Starting at the line that contains "[1522A v1.0](./baseboards/1522A) |", print every remaining line of the entries, unchanged, and output nothing more.

Stored data entries
_ _ _ _ _
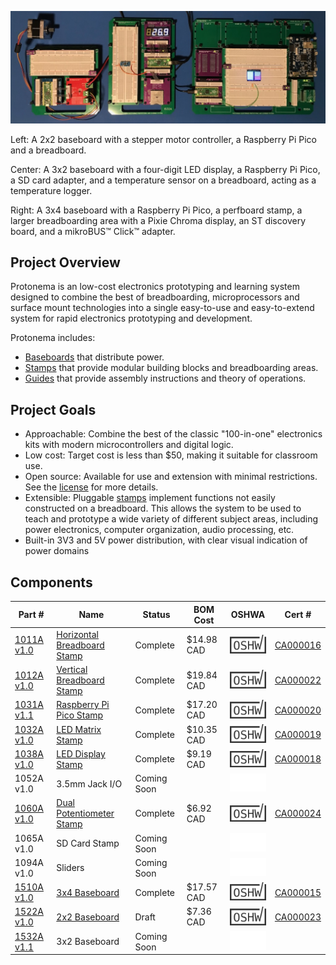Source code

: ![Photo of three different Protonema baseboards with various modules](./images/header.jpg)

Left: A 2x2 baseboard with a stepper motor controller, a Raspberry Pi Pico and a breadboard.

Center: A 3x2 baseboard with a four-digit LED display, a Raspberry Pi Pico, a SD card adapter, and a temperature sensor on a breadboard, acting as a temperature logger.

Right: A 3x4 baseboard with a Raspberry Pi Pico, a perfboard stamp, a larger breadboarding area with a Pixie Chroma display, an ST discovery board, and a mikroBUS™ Click™ adapter.

## Project Overview
Protonema is an low-cost electronics prototyping and learning system designed to combine the best of breadboarding, microprocessors and surface mount technologies into a single easy-to-use and easy-to-extend system for rapid electronics prototyping and development.

Protonema includes:
* [Baseboards](baseboards/readme.md) that distribute power.
* [Stamps](stamps/readme.md) that provide modular building blocks and breadboarding areas.
* [Guides](guides/readme.md) that provide assembly instructions and theory of operations.

## Project Goals
* Approachable: Combine the best of the classic "100-in-one" electronics kits with modern microcontrollers and digital logic.
* Low cost: Target cost is less than $50, making it suitable for classroom use.
* Open source: Available for use and extension with minimal restrictions. See the [license](./license,md) for more details.
* Extensible: Pluggable [stamps](stamps/readme.md) implement functions not easily constructed on a breadboard. This allows the system to be used to teach and prototype a wide variety of different subject areas, including power electronics, computer organization, audio processing, etc.
* Built-in 3V3 and 5V power distribution, with clear visual indication of power domains

## Components

Part # | Name | Status | BOM Cost | OSHWA | Cert # |
|-|-|-|-|-|-|
| [1011A v1.0](./stamps/1011A) | [Horizontal Breadboard Stamp](./stamps/1011A) | Complete | $14.98 CAD | ![OSHWA Logo](./images/oshwa_cert_logo.png) | [CA000016](https://certification.oshwa.org/ca000016.html) |
| [1012A v1.0](./stamps/1012A) | [Vertical Breadboard Stamp](./stamps/1012A)  | Complete | $19.84 CAD | ![OSHWA Logo](./images/oshwa_cert_logo.png) | [CA000022](https://certification.oshwa.org/ca000022.html) |
| [1031A v1.1](./stamps/1031A) | [Raspberry Pi Pico Stamp](./stamps/1031A) | Complete | $17.20 CAD | ![OSHWA Logo](./images/oshwa_cert_logo.png) | [CA000020](https://certification.oshwa.org/ca000020.html) |
| [1032A v1.0](./stamps/1032A) | [LED Matrix Stamp](./stamps/1032A) | Complete | $10.35 CAD | ![OSHWA Logo](./images/oshwa_cert_logo.png) | [CA000019](https://certification.oshwa.org/ca000019.html) |
| [1038A v1.0](./stamps/1038A) | [LED Display Stamp](./stamps/1038A) | Complete | $9.19 CAD | ![OSHWA Logo](./images/oshwa_cert_logo.png) | [CA000018](https://certification.oshwa.org/ca000018.html) |
| 1052A v1.0 | 3.5mm Jack I/O | Coming Soon | | ![Not OSHWA Certified](./images/oshwa_cert_no.png) | |
| [1060A v1.0](./stamps/1060A) | [Dual Potentiometer Stamp](./stamps/1060A)  | Complete | $6.92 CAD | ![OSHWA Logo](./images/oshwa_cert_logo.png) | [CA000024](https://certification.oshwa.org/ca000024.html) |
| 1065A v1.0 | SD Card Stamp | Coming Soon | | ![Not OSHWA Certified](./images/oshwa_cert_no.png) | |
| 1094A v1.0 | Sliders | Coming Soon | | ![Not OSHWA Certified](./images/oshwa_cert_no.png) | |
| [1510A v1.0](./baseboards/1510A) | [3x4 Baseboard](./baseboards/1510A) | Complete | $17.57 CAD | ![OSHWA Logo](./images/oshwa_cert_logo.png) | [CA000015](https://certification.oshwa.org/ca000015.html) |
| [1522A v1.0](./baseboards/1522A) | [2x2 Baseboard](./baseboards/1522A) | Draft | $7.36 CAD | ![OSHWA Logo](./images/oshwa_cert_logo.png) | [CA000023](https://certification.oshwa.org/ca000023.html) |
| [1532A v1.1](./baseboards/1532A) | 3x2 Baseboard | Coming Soon | | ![Not OSHWA Certified](./images/oshwa_cert_no.png) | |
_ _ _ _ _
§ **Response for this exercise**
| [1522A v1.0](./baseboards/1522A) | [2x2 Baseboard](./baseboards/1522A) | Draft | $7.36 CAD | ![OSHWA Logo](./images/oshwa_cert_logo.png) | [CA000023](https://certification.oshwa.org/ca000023.html) |
| [1532A v1.1](./baseboards/1532A) | 3x2 Baseboard | Coming Soon | | ![Not OSHWA Certified](./images/oshwa_cert_no.png) | |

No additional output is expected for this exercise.